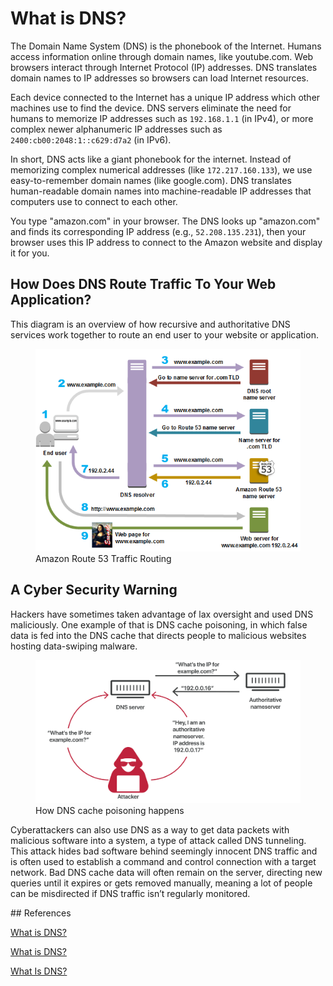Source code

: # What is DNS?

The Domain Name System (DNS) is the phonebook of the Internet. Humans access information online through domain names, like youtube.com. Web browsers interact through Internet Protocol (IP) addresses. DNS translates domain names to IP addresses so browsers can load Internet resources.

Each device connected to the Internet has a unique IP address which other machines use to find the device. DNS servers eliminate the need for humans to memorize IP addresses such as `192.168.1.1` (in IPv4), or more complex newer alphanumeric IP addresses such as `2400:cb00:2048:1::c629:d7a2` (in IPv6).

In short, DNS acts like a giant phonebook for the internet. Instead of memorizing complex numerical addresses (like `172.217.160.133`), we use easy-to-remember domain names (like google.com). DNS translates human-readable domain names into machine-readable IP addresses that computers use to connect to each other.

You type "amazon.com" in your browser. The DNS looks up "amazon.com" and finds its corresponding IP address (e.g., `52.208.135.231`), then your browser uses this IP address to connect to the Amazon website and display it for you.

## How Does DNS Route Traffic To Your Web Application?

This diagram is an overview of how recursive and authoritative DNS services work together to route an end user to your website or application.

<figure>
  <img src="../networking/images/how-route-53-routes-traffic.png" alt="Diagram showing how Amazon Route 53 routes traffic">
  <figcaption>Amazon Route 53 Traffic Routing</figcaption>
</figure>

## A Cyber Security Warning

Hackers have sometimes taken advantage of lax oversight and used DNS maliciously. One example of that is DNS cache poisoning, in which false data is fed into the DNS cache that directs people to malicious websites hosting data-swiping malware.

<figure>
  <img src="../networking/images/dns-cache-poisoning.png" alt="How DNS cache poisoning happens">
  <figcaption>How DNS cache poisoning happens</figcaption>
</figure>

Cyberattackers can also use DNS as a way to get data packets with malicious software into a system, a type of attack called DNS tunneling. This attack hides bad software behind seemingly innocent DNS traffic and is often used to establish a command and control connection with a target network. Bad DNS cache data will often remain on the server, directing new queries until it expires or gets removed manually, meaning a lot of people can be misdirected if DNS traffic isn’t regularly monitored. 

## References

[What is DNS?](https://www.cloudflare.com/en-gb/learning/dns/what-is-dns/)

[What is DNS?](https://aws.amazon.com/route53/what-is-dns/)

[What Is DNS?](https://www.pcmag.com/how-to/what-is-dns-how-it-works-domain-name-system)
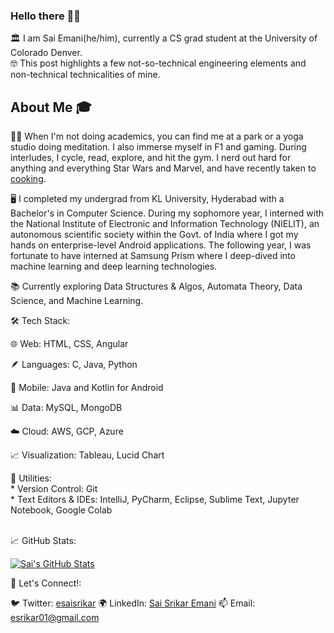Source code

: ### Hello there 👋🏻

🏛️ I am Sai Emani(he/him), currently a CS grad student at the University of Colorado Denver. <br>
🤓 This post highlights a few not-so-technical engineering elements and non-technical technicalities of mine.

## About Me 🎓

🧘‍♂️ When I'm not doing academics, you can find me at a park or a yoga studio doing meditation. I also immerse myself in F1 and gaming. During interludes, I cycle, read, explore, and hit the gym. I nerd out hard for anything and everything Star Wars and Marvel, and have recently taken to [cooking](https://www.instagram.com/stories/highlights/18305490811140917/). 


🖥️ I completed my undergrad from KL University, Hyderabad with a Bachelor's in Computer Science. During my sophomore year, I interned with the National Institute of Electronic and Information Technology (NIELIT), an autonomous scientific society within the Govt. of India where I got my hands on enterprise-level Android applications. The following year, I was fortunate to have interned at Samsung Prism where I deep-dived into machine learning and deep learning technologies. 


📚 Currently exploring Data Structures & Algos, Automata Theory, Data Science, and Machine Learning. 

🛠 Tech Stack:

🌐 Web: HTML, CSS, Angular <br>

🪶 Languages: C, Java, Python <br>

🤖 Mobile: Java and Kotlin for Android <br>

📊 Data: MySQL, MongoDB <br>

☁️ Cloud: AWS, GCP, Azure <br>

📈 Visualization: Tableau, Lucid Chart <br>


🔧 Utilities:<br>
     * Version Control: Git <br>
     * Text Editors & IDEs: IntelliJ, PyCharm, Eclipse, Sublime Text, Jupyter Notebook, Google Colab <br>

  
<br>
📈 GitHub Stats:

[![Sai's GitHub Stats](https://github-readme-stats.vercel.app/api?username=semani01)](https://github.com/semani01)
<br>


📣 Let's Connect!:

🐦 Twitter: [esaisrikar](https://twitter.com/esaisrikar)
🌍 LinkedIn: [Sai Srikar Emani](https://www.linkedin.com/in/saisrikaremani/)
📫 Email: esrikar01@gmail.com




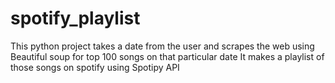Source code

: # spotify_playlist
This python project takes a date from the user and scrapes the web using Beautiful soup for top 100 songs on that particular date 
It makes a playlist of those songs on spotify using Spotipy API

──────

Within the entries above, report how many lines contain the word "Stats"; the figure is all that is wanted.

Task solution: 2